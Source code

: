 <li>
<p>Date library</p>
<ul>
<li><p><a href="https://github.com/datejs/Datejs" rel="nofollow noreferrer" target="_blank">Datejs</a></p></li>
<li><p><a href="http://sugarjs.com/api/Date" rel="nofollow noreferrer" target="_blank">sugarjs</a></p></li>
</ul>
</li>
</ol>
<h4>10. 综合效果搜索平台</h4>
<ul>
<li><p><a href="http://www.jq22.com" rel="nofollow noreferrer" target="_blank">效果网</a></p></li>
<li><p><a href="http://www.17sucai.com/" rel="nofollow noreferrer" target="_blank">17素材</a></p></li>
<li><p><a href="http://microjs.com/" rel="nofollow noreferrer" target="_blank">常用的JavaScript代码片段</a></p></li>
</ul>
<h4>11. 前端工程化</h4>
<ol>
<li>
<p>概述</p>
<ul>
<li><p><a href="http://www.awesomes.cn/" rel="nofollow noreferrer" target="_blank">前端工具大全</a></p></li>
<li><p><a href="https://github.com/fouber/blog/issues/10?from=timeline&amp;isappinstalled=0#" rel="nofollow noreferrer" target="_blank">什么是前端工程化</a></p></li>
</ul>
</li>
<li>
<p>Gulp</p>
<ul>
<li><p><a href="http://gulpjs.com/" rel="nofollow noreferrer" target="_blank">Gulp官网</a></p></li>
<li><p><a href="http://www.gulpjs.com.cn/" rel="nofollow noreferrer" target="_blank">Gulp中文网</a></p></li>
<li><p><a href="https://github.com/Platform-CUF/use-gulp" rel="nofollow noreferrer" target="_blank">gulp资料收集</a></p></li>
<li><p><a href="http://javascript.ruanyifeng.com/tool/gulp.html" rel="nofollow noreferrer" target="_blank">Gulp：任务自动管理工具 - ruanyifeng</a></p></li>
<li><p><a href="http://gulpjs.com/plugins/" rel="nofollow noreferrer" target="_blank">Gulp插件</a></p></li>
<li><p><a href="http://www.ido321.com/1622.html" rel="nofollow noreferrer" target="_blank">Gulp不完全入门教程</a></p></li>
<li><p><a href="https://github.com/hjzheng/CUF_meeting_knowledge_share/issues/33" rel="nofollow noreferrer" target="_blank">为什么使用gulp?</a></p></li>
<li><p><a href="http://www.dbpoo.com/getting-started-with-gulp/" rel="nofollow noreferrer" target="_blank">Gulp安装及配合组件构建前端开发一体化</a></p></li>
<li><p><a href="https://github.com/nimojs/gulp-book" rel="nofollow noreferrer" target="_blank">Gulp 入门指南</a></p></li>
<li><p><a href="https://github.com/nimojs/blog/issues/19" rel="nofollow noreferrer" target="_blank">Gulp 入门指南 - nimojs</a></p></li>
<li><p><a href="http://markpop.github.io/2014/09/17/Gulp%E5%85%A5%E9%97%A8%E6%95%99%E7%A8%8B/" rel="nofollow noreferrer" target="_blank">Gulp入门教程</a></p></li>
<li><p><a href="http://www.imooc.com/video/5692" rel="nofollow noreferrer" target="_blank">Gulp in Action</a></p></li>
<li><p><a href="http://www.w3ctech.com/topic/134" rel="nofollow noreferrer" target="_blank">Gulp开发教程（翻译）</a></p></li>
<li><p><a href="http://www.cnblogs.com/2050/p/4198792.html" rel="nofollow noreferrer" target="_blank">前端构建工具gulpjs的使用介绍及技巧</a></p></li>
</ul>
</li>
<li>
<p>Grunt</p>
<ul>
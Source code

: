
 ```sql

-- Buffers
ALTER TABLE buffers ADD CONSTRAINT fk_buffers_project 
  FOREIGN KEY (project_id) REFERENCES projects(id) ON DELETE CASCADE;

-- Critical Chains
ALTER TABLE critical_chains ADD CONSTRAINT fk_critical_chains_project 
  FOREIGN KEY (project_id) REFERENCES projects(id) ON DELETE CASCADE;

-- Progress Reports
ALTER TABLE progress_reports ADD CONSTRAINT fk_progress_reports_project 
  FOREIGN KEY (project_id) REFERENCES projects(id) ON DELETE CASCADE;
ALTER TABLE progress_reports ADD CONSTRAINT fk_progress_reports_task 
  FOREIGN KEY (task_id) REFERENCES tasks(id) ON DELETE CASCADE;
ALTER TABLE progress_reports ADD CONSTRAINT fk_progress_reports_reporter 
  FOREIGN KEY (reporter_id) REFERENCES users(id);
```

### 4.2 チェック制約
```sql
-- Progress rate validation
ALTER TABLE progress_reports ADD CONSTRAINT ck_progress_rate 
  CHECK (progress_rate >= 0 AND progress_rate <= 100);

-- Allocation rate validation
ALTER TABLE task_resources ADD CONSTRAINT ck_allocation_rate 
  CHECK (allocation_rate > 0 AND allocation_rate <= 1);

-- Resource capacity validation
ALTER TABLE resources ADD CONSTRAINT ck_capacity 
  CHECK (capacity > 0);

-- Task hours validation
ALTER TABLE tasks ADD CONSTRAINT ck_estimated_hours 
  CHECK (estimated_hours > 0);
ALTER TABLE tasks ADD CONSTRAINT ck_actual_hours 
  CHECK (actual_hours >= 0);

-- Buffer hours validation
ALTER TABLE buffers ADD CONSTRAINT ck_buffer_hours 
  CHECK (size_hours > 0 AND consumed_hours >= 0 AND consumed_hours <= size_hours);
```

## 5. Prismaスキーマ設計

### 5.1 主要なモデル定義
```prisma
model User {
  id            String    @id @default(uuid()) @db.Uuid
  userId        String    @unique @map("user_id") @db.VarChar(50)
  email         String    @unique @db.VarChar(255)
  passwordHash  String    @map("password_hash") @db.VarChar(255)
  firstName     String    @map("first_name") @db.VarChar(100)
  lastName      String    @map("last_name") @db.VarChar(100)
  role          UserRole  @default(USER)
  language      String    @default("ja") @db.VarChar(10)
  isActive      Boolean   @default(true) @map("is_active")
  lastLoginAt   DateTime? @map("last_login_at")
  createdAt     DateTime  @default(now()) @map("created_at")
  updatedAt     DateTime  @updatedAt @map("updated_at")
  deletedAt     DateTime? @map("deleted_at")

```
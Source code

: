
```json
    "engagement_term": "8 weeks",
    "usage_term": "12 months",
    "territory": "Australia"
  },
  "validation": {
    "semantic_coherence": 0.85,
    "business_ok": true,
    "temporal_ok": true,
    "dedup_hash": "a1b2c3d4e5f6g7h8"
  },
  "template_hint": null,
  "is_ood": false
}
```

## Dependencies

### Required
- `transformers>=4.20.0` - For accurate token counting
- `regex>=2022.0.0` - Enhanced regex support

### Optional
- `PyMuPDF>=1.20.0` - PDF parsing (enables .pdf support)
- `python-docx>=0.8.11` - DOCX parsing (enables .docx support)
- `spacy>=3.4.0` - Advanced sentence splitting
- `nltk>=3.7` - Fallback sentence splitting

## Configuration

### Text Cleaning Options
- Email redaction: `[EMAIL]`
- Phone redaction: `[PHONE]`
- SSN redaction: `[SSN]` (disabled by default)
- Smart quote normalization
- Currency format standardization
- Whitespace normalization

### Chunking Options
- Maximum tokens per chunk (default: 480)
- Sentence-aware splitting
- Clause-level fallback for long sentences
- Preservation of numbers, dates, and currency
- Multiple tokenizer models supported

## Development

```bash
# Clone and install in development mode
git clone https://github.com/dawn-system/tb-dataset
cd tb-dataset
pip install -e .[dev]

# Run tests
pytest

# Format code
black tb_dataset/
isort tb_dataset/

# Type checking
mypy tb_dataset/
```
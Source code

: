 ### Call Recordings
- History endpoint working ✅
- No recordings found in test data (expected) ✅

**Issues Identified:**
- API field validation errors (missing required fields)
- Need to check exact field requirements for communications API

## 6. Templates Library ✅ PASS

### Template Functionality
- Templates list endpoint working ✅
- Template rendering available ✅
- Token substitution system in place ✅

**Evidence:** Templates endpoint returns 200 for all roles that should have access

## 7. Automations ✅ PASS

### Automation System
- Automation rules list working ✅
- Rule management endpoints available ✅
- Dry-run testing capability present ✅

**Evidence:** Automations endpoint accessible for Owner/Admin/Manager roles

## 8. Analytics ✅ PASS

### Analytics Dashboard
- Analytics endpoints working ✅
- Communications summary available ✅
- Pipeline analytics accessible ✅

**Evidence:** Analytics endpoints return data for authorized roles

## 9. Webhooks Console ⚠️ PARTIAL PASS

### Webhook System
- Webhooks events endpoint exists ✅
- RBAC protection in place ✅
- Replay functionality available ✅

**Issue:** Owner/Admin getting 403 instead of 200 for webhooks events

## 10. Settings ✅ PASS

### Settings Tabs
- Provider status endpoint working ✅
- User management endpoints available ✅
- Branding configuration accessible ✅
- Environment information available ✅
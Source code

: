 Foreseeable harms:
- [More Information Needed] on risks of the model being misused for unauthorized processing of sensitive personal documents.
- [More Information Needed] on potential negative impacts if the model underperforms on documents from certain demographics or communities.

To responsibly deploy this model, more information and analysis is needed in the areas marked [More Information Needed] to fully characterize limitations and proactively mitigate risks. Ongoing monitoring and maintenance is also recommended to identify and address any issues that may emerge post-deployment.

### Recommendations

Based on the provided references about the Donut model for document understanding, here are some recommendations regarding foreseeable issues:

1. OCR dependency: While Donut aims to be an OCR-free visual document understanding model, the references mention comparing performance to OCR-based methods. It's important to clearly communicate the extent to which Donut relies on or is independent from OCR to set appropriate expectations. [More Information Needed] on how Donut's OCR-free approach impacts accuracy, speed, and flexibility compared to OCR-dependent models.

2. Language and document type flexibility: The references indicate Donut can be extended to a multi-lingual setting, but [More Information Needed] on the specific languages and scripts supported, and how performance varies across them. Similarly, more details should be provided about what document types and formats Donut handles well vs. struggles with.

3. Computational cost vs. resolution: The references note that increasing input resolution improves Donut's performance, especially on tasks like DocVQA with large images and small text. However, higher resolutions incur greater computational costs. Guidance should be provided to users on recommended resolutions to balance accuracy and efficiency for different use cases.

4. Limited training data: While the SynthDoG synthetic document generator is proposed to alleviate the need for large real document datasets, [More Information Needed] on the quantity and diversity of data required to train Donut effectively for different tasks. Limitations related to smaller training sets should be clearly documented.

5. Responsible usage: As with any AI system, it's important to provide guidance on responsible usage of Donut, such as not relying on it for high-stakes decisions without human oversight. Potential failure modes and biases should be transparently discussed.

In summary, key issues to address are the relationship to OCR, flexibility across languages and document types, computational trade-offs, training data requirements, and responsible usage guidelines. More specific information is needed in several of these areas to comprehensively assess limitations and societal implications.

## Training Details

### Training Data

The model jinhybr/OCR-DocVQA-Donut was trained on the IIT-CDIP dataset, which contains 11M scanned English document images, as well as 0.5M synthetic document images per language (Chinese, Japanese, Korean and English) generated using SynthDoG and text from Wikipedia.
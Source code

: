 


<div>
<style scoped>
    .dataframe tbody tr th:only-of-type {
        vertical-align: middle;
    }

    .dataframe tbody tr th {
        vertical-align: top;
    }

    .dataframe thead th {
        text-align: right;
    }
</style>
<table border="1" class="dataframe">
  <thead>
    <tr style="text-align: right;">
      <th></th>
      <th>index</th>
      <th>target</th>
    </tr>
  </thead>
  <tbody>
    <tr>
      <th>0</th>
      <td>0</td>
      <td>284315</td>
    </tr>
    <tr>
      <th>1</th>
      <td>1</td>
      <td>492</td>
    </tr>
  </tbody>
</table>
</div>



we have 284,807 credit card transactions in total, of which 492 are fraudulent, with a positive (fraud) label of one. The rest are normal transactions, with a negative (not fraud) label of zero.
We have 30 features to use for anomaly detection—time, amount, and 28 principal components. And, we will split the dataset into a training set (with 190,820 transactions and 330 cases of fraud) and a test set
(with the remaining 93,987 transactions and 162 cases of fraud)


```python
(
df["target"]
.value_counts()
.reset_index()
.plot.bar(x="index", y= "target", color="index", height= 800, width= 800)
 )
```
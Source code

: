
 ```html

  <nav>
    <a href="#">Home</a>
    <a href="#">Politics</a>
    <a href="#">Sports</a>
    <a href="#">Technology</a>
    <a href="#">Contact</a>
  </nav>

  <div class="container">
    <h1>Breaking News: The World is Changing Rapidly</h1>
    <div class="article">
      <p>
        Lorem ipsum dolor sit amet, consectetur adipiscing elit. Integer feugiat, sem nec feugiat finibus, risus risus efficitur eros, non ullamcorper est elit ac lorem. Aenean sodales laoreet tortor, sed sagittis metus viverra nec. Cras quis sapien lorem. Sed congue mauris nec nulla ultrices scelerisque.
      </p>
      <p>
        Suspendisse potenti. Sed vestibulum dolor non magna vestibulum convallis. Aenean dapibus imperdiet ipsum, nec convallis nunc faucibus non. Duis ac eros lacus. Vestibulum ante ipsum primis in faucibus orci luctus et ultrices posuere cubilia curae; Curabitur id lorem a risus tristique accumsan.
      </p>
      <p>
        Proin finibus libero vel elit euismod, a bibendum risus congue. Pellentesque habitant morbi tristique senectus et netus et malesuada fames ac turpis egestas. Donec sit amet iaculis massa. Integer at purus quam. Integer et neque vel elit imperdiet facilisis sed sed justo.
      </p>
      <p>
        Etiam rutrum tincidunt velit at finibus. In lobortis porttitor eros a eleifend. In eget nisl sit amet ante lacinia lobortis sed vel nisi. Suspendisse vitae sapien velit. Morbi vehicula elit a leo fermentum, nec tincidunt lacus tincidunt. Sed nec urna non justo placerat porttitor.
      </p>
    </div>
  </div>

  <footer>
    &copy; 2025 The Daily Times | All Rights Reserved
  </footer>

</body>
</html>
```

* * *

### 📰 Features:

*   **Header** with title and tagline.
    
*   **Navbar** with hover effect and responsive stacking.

________________________

Task to complete: From the listing, copy every line where the string "events" appears.

Output below:
- Webhooks events endpoint exists ✅
**Issue:** Owner/Admin getting 403 instead of 200 for webhooks events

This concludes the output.